Des contrôles renforcés et une coopération élargie
Cette affaire n’a rien d’anecdotique. Elle s’inscrit dans un contexte de durcissement de la lutte contre la fraude sociale, alors que l’État cherche des marges pour réduire le déficit public. Les contrôles sont de plus en plus nombreux, et les organismes n’hésitent plus à croiser leurs fichiers.

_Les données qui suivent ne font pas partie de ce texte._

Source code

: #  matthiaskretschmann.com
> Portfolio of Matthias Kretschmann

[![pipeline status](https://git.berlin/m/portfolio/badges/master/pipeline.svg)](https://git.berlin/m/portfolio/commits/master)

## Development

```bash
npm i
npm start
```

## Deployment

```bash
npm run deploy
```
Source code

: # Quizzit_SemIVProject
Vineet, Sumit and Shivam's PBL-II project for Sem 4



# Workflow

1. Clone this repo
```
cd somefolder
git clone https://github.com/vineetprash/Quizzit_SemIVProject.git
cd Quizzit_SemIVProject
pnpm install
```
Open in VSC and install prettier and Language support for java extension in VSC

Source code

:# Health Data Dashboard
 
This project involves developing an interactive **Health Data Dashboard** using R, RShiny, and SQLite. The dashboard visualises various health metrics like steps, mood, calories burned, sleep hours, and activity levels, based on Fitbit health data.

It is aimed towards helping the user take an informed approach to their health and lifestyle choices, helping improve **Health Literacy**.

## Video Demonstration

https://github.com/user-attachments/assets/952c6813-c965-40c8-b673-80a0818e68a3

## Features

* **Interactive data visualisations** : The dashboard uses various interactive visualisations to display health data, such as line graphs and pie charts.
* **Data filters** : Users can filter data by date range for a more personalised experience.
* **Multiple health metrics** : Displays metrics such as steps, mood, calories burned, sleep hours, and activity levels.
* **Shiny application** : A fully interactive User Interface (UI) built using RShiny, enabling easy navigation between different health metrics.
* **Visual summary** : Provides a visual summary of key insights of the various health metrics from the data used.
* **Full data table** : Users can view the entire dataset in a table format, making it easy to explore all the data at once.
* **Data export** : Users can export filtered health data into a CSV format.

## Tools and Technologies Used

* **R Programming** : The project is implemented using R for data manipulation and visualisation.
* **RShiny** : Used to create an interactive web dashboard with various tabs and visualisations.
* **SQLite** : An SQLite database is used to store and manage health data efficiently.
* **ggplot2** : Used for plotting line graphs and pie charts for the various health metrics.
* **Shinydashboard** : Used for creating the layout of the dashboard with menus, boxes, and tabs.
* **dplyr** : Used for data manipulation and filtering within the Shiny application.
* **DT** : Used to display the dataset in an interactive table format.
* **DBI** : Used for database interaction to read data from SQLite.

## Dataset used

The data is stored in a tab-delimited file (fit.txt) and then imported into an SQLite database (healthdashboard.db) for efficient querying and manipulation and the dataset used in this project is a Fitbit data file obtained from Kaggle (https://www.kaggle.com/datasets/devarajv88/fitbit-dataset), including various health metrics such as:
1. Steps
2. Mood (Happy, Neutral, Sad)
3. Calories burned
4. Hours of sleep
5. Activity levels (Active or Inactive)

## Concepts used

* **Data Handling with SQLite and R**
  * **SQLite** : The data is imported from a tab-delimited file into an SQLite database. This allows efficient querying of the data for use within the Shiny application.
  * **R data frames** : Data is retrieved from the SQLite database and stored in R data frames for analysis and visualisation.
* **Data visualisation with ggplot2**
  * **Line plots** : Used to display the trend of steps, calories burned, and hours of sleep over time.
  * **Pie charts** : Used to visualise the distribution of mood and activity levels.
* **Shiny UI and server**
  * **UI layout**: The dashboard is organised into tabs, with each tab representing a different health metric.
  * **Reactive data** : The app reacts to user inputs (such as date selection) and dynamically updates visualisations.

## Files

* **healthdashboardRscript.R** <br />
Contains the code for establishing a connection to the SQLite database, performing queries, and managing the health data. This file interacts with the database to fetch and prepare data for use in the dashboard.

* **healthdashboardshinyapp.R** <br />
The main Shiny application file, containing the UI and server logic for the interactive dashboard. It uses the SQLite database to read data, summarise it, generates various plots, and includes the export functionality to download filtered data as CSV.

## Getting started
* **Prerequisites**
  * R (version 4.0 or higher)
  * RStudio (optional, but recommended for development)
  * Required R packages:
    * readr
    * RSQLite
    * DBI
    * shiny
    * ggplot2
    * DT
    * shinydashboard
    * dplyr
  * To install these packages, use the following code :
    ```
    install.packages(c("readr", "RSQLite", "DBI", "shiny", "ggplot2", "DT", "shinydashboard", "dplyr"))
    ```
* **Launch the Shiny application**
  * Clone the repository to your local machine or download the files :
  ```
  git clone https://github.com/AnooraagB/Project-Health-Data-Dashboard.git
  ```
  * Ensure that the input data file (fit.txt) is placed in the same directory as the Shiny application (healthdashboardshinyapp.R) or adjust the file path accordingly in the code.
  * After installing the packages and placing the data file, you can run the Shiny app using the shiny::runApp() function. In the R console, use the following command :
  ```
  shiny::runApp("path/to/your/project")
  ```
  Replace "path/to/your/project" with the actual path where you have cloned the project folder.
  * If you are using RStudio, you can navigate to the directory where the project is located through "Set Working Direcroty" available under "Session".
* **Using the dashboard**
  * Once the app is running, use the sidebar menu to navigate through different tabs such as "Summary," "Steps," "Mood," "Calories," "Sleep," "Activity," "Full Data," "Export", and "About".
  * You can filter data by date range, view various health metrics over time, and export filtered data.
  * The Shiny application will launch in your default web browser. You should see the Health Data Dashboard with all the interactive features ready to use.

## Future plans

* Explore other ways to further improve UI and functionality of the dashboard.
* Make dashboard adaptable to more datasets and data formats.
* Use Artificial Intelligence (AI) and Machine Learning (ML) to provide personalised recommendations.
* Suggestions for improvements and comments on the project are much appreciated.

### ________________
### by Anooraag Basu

Dans un entretien accordé en 2024, Nicolas Grivel, directeur général de la Caisse nationale des allocations familiales, révélait que les fraudes détectées avaient fortement augmenté. Selon lui, cette hausse « ne signifie pas que les allocataires fraudent plus qu’avant, mais que nous avons amélioré notre capacité de détection ». Une manière de rassurer les assurés tout en envoyant un signal clair aux fraudeurs.
Cette meilleure efficacité repose notamment sur le partage d’informations entre la CAF, France Travail, la CPAM et le fisc. Chaque anomalie, chaque incohérence entre les déclarations et les données croisées peut faire l’objet d’un signalement automatique. Dans ce dossier précis, c’est pourtant un concours de circonstances qui a permis de percer le montage. Mais sans ces nouveaux outils, le courrier retourné serait probablement resté lettre morte.
Une confession qui laisse sans voix
Lorsqu’il a été interpellé, le quinquagénaire n’a opposé aucune résistance. Devant les enquêteurs, il a expliqué les ressorts de son système et reconnu les faits. Il a surtout confié avoir intégralement dépensé l’argent détourné dans les jeux d’argent.
Loteries, paris sportifs, machines à sous… le pactole de 240 000 euros a fondu comme neige au soleil. Cette addiction a englouti l’ensemble des sommes perçues, ne laissant aucune économie derrière elle. Le profil est d’ailleurs moins rare qu’on ne le pense : les experts de la lutte contre la fraude soulignent souvent le lien entre les comportements addictifs et les détournements de prestations sociales.